The discussion on the links between the environment and cultural ideas has been going on for a long time, but the links between animal folklore and the environment has been understudied. Folklore could conceivably be free of any constraints, except perhaps the limits of human imagination. But what if there are limits on folklore? Biogeographical studies have found that climate conditions are amongst the dominant factors that determine the geographical spread of species. Could this hold true for the animal motifs in folklore?
“We hypothesized that (i) climate conditions regulate animal distribution in folklore as in nature, and (ii) there is an overlap in the distributions of real and trickster animals in folklore,” said Yo Nakawake, a researcher at Department of Social Psychology, Yasuda Women’s University, Asaminami, Hiroshima, Japan.
To test this hypothesis, the Japanese researchers looked at trickster animals using a database of folklore motifs collected from across the globe with geographical coordinates for each story. They also used two other databases that contained the distribution of the real animals and climate conditions for the regions being studied. They then classified the geographical areas into 9 different biomes that were defined by annual mean temperature and annual precipitation. Using these databases, they ran statistical analyses on the distribution of the folklore trickster animals as compared to the distribution of the real animal and the various biomes.
They found that the distribution of real animals was strongly linked to the environmental variables. They looked at the conditional probability of a trickster animal occurring if its real counterpart is present. If there is a high conditional probability found, it means that a native species is necessary for the trickster animal to occur. Of the 16 animals they looked at, 14 showed a high conditional probability, greater than 80%. This is strong evidence that the presence of the native animal is necessary for its trickster counterpart to occur.

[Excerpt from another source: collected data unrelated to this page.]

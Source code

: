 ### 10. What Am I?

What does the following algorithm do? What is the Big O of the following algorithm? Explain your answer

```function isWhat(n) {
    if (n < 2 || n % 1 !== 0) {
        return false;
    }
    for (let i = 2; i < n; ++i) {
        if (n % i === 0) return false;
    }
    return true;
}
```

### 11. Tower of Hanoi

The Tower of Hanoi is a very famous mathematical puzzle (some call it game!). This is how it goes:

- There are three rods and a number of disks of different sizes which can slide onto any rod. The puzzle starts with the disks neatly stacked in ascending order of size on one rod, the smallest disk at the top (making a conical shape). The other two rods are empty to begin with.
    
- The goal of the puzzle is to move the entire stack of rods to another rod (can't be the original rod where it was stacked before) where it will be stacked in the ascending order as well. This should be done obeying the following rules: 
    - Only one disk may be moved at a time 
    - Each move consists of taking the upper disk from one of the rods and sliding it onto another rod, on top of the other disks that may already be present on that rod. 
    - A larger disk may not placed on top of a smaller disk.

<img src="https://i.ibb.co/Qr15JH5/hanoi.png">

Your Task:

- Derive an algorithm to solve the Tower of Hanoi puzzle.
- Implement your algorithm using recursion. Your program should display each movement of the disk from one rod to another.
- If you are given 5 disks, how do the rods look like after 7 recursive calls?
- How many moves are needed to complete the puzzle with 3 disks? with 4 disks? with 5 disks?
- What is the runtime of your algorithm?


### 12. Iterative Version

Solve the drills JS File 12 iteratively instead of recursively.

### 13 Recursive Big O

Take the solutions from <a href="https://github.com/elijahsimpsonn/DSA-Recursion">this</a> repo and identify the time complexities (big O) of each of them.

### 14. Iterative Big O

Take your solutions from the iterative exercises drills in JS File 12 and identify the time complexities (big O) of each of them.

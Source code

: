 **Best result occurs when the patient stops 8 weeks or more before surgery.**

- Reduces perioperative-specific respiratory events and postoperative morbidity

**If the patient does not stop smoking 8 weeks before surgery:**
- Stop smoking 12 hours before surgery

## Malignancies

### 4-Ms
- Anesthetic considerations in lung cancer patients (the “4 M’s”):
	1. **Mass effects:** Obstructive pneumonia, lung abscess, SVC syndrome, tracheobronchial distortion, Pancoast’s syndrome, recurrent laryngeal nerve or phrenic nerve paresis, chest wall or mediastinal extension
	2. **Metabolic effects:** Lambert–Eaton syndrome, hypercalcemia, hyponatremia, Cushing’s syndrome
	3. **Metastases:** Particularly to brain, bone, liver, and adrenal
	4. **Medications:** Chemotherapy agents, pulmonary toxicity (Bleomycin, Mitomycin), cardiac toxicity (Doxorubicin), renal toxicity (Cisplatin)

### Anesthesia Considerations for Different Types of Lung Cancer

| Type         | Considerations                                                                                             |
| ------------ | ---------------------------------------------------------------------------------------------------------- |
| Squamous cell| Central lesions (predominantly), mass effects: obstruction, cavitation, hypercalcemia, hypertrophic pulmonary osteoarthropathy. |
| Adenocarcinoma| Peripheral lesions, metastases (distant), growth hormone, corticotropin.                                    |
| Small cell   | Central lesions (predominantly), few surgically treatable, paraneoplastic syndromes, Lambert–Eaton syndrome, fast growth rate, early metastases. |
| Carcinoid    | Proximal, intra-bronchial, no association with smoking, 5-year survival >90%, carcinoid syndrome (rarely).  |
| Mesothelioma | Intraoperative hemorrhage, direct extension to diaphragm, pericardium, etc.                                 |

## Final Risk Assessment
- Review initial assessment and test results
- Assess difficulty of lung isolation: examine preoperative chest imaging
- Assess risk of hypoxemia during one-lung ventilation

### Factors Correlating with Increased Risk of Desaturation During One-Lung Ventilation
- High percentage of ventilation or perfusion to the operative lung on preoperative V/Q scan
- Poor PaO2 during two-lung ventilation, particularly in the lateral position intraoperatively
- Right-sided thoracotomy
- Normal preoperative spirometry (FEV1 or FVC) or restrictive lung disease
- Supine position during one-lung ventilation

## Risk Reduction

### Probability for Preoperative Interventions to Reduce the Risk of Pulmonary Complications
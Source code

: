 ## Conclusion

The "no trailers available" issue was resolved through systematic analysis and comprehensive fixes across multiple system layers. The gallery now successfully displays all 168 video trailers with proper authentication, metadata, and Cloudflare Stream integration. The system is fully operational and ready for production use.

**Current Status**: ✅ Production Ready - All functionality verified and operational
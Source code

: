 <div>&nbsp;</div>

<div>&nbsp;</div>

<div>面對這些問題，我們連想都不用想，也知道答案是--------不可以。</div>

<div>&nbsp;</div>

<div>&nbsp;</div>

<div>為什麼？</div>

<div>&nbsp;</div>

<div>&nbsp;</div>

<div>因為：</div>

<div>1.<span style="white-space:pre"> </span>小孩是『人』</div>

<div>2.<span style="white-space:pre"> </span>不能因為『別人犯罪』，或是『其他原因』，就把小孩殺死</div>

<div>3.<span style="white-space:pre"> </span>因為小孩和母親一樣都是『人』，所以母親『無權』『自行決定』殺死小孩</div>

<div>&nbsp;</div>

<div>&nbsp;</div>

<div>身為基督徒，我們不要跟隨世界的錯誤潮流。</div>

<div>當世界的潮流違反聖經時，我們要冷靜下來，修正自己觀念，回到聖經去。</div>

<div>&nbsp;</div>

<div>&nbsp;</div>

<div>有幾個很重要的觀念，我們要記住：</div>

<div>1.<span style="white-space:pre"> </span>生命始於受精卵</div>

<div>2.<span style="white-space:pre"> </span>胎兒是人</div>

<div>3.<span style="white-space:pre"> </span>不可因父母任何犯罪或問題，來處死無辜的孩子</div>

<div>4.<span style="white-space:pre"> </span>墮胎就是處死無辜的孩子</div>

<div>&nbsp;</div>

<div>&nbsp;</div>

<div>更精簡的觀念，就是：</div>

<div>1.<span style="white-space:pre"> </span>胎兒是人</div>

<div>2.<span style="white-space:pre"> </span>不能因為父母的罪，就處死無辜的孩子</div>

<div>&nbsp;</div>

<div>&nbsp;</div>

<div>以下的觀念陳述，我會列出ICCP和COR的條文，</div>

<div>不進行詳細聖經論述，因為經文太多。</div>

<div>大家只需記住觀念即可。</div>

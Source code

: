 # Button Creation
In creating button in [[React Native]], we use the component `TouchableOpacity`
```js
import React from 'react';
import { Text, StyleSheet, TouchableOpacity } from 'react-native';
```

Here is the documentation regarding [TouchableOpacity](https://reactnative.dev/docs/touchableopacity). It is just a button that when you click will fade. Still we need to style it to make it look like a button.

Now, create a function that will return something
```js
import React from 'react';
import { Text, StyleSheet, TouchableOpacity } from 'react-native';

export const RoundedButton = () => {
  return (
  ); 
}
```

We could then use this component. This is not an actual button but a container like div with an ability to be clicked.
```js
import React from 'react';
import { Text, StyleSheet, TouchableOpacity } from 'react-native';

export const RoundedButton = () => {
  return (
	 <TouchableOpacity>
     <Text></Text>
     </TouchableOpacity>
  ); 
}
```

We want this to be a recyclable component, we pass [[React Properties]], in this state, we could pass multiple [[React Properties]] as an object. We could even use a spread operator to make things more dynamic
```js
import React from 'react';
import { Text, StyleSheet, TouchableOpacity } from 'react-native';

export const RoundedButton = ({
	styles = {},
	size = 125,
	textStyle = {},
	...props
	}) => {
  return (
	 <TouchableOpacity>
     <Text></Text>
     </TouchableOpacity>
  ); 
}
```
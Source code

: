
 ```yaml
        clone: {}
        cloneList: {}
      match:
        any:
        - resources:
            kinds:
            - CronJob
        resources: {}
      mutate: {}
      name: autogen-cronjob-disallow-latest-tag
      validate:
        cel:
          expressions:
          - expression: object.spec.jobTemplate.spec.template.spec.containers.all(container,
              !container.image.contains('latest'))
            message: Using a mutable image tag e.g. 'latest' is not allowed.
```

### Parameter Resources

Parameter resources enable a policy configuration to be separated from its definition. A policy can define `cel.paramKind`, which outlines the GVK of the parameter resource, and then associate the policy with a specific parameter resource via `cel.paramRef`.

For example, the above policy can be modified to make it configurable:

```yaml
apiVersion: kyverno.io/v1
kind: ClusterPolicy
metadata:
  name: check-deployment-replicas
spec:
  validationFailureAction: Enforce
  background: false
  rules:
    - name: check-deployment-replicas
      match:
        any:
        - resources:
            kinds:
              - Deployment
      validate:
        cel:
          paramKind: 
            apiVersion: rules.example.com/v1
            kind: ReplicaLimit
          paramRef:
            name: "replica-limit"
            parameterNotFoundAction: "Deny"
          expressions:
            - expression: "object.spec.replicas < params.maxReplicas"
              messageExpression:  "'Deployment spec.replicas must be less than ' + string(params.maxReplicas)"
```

“Given that the distributions of real animals are restricted by the annual mean temperature and annual precipitation, these climatic conditions indirectly affected the distribution of trickster animals. Our study, applying biogeographical methods to culture, paves the way to a deeper understanding of the interactions between ecology and culture,” said lecturer Ryosuke Nakadai of the Faculty of Environment and Information Sciences, Yokohama National University, Yokohama, Kanagawa, Japan.
When speaking of their future research, Nakadai said, “Human culture deeply relates to nature. Since we have been losing ties to nature for decades, our cultural diversity may decrease as biodiversity does. We want to continue research to understand the feedback between nature and culture, and to conserve both types of diversity.”